Work to be completed → Copy each line below that includes "into".

Exercise material →

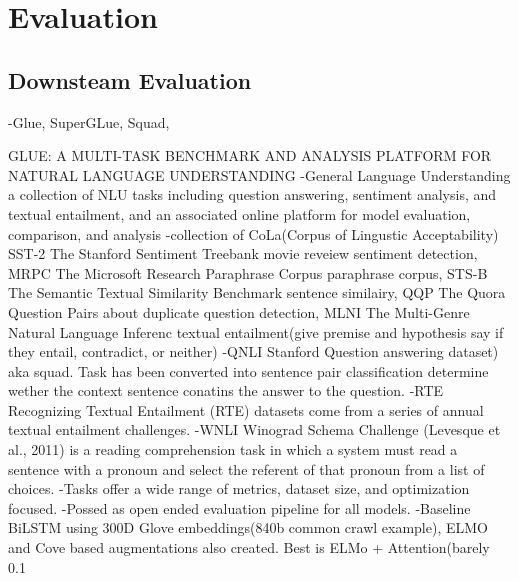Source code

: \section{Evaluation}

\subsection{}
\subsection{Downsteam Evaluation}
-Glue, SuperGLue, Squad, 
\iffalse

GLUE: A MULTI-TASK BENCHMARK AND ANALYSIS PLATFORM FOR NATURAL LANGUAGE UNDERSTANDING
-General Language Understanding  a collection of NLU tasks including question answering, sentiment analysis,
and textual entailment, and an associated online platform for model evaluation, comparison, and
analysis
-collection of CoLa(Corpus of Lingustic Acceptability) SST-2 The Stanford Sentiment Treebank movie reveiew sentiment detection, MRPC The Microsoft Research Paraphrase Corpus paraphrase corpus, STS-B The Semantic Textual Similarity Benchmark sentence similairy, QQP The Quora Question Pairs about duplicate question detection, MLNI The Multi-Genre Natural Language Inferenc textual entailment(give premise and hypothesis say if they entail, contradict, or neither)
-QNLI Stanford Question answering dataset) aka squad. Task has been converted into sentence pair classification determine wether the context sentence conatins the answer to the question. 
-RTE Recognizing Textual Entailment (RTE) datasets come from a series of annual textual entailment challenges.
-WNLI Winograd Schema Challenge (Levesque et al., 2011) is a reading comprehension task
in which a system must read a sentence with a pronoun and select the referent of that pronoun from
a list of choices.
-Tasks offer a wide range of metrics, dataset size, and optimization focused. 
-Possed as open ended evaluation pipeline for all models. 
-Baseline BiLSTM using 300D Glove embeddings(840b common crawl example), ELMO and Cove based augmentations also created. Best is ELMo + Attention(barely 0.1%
...
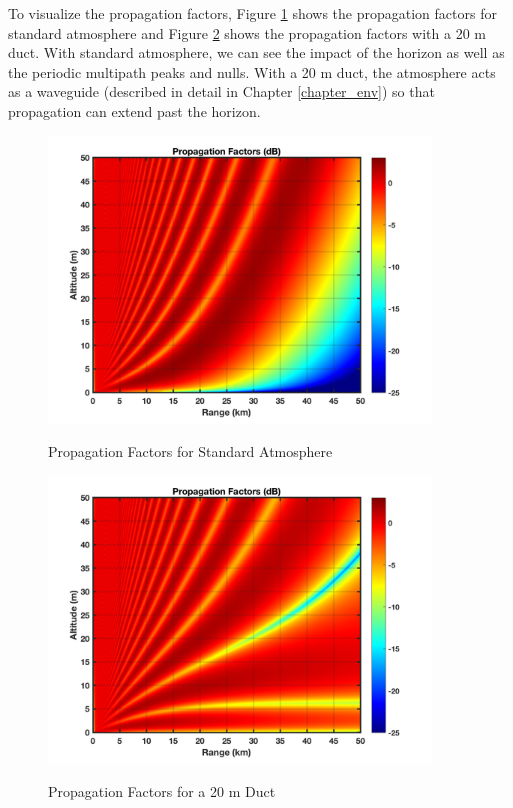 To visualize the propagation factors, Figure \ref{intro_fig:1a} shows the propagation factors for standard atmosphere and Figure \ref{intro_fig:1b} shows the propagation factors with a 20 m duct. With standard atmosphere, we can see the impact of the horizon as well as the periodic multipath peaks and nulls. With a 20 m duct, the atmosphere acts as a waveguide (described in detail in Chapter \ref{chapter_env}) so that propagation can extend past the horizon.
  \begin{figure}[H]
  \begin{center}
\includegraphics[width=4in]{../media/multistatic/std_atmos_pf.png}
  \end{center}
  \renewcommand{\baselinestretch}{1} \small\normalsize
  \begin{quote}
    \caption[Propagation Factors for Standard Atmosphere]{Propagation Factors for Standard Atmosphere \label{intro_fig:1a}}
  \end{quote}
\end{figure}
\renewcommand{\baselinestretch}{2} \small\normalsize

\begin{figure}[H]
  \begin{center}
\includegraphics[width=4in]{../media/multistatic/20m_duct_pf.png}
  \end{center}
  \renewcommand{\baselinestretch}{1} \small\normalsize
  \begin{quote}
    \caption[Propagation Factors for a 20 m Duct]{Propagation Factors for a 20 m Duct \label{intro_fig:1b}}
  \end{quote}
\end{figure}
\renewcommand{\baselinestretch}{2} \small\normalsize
---
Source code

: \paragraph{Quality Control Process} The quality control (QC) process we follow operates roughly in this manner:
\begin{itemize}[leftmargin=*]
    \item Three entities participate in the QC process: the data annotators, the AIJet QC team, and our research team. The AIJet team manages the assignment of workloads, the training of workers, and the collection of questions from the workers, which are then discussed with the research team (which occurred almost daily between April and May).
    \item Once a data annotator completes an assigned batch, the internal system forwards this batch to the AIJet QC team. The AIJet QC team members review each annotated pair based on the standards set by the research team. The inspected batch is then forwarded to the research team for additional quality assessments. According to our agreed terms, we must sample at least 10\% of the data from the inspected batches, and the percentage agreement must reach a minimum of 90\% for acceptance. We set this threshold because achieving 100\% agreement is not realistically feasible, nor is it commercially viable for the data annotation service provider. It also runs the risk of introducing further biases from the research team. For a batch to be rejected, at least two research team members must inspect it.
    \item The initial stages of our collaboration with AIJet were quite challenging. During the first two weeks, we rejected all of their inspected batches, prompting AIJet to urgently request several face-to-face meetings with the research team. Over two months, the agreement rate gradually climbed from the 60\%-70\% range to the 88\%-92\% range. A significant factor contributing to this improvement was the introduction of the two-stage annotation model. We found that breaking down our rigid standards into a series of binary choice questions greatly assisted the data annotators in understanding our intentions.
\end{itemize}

Solution below →
-QNLI Stanford Question answering dataset) aka squad. Task has been converted into sentence pair classification determine wether the context sentence conatins the answer to the question. 
    \item The initial stages of our collaboration with AIJet were quite challenging. During the first two weeks, we rejected all of their inspected batches, prompting AIJet to urgently request several face-to-face meetings with the research team. Over two months, the agreement rate gradually climbed from the 60\%-70\% range to the 88\%-92\% range. A significant factor contributing to this improvement was the introduction of the two-stage annotation model. We found that breaking down our rigid standards into a series of binary choice questions greatly assisted the data annotators in understanding our intentions.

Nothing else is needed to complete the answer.